RECORDS SHOWN -
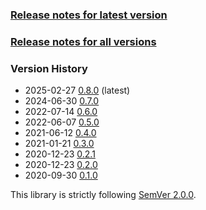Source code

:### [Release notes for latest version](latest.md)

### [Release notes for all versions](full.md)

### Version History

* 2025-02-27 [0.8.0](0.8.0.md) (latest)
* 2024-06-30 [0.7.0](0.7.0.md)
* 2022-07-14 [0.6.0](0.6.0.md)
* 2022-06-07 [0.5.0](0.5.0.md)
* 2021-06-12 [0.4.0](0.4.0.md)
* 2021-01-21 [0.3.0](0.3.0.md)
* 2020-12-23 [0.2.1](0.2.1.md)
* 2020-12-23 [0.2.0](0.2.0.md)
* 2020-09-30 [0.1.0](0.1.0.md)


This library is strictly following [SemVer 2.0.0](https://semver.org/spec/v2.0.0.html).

==

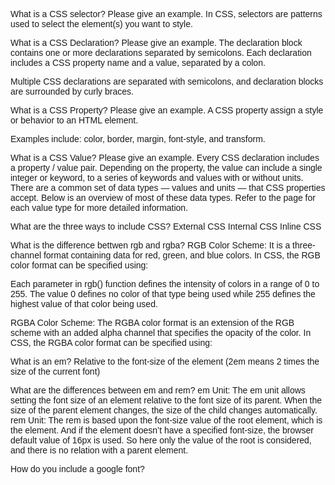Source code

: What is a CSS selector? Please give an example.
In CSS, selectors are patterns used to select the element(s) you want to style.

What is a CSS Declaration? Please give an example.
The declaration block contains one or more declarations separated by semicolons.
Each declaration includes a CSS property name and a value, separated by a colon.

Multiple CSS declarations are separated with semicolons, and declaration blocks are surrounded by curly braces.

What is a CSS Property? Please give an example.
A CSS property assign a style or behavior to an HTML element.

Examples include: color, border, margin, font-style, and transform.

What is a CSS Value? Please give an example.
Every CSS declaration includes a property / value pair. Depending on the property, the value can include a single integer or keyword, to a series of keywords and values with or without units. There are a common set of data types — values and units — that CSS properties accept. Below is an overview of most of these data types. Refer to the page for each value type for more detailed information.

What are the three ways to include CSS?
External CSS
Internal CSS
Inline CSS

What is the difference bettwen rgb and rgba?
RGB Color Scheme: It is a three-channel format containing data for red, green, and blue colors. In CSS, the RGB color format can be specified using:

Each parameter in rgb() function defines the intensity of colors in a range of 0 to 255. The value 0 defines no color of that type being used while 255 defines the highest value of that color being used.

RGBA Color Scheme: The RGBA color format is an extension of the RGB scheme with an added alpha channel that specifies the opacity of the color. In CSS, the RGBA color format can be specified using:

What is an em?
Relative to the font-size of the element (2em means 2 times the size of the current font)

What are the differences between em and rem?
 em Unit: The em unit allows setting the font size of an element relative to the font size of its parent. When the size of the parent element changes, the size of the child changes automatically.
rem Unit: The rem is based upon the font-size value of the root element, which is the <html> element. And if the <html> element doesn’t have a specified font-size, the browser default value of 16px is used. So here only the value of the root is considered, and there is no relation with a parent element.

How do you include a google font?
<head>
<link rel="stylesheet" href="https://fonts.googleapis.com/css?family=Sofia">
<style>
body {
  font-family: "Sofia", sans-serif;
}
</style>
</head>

...

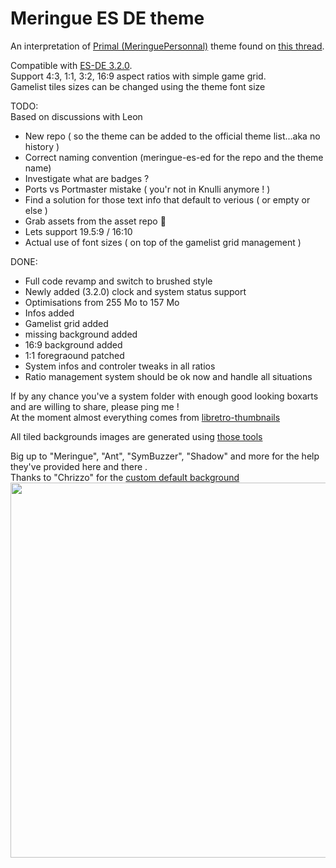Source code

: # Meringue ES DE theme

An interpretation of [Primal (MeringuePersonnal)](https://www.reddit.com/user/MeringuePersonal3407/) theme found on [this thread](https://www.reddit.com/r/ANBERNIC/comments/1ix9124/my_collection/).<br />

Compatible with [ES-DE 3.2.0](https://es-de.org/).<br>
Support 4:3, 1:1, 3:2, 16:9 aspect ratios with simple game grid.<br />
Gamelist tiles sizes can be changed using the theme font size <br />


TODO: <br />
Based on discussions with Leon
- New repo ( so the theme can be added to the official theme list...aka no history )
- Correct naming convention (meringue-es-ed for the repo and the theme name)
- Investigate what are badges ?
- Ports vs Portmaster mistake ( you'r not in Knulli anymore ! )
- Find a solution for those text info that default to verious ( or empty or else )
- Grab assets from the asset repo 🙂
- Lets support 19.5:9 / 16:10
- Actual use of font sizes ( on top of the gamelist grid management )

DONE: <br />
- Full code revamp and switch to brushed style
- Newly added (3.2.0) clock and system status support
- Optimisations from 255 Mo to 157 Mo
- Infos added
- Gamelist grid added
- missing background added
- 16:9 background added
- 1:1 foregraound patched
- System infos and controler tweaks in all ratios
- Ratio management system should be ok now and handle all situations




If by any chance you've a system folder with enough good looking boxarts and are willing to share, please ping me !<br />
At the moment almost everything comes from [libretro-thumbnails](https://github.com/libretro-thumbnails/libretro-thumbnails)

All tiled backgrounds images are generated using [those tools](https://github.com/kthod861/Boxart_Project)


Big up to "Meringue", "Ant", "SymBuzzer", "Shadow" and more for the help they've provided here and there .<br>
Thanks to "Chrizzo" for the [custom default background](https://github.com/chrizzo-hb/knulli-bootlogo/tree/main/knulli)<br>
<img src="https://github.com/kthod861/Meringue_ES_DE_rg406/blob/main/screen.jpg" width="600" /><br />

WORK ITEM -
Give back, word for word, only the lines above from the line holding "What is a CSS Declaration?" to the line holding "Each declaration includes", both included.

WRITTEN ANSWER -
What is a CSS Declaration? Please give an example.
The declaration block contains one or more declarations separated by semicolons.
Each declaration includes a CSS property name and a value, separated by a colon.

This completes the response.